No dia 28/07/2014 começamos como sempre, a chamada cantada que dava
ideia de quantidade com a canção “Mariana conta um...”, “Um, dois feijão com
arroz...”. São músicas relacionadas ao tema da aula “números e quantidade”. Em seguida foi feita uma atividade
lúdica de caráter educativo baseado no projeto da escola “Sustentabilidade,
aproveitamento do lixo”. Fizemos um jogo de boliche utilizando 10 garrafinhas (pet),
enchemos com rótulos coloridos, todas devidamente numeradas de um a dez. Ao
começar o jogo as garrafas foram colocadas em pé, para que cada criança jogue
uma bola feita de jornal e forrada com papel colorido, de encontro com as
garrafas pet, e quem derrubar o maior número de garrafas será o ganhador do
jogo. Cada criança teve duas chances para derrubar as garrafas.

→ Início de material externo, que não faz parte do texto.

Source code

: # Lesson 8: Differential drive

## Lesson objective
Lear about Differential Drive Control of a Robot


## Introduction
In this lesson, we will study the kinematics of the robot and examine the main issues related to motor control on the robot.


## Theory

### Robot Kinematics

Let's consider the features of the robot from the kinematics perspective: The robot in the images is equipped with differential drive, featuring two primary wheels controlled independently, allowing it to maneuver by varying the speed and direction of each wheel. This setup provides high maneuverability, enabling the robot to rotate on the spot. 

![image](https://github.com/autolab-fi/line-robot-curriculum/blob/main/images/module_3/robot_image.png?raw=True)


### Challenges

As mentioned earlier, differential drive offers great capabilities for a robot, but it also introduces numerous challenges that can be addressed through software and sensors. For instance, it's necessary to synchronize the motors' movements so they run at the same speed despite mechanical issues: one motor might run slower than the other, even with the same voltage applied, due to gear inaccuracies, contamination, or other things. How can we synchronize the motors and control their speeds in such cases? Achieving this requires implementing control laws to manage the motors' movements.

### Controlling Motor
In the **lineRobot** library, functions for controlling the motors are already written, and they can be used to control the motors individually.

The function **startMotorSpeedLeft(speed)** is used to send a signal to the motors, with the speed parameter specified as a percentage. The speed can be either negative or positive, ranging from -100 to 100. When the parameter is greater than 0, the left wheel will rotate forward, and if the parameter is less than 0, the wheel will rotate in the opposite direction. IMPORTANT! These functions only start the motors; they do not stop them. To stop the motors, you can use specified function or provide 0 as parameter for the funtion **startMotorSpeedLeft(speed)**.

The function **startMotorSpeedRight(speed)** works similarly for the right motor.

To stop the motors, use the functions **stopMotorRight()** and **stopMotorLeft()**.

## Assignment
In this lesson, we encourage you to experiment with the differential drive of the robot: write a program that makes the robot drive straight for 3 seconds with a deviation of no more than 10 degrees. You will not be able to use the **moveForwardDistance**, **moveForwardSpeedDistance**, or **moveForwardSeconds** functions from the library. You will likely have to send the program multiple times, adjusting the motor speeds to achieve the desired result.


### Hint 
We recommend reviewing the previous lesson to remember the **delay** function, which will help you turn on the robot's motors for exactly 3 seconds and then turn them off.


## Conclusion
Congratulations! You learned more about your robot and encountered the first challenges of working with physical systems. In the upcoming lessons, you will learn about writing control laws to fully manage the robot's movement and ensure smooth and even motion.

Foi muito divertida essa atividade, todos participaram e adoraram, queriam
continuar com a brincadeira, mas tivemos que encerrar para começar outra
atividade depois do banho.
No último momento, distribuímos uma massa
de modelar colorida para cada criança e
elas ficaram muito felizes e
surpreendentemente as meninas queriam fazer borboletas, pois tinham visto as
borboletas no jardim da creche, os meninos fizeram carros, bola, Batman, (na
visão deles),etc.
Esse foi nosso último dia de intervenção, e nessa aula pudemos refletir
que as aprendizagens acontecem com as interações com outras pessoas e dependem
dos recursos que são usados, as crianças se apropriam do faz de conta, da
imitação, da linguagem, dos objetos, e da imaginação para construir sua
aprendizagem.
A experiência do estágio no CEMEI
OLGA BENÁRIO nos mostrou claramente o que significa ser professor de Educação
Infantil.
CONSIDERAÇÕES FINAIS
Durante o Estágio Supervisionado III
na Educação Infantil, tivemos a oportunidade de vivenciar uma experiência
significativa para a nossa formação, foram muitos momentos ricos e prazerosos
que nos estimularam a desenvolver atividades dinâmicas. Buscamos construir
estratégias educativas com o objetivo de contribuir no processo de aprendizagem
das crianças pequenas, e o caráter lúdico foi explorado em todas as atividades
aplicadas em sala de aula.
Concluímos que a vivência em sala de
aula nos fez crescer e ver como o educador Infantil, pode fazer a diferença respeitando
os limites de cada criança, estabelecendo um clima de confiança e afetividade,
para que se desenvolvam os valores que elas irão levar para toda a vida.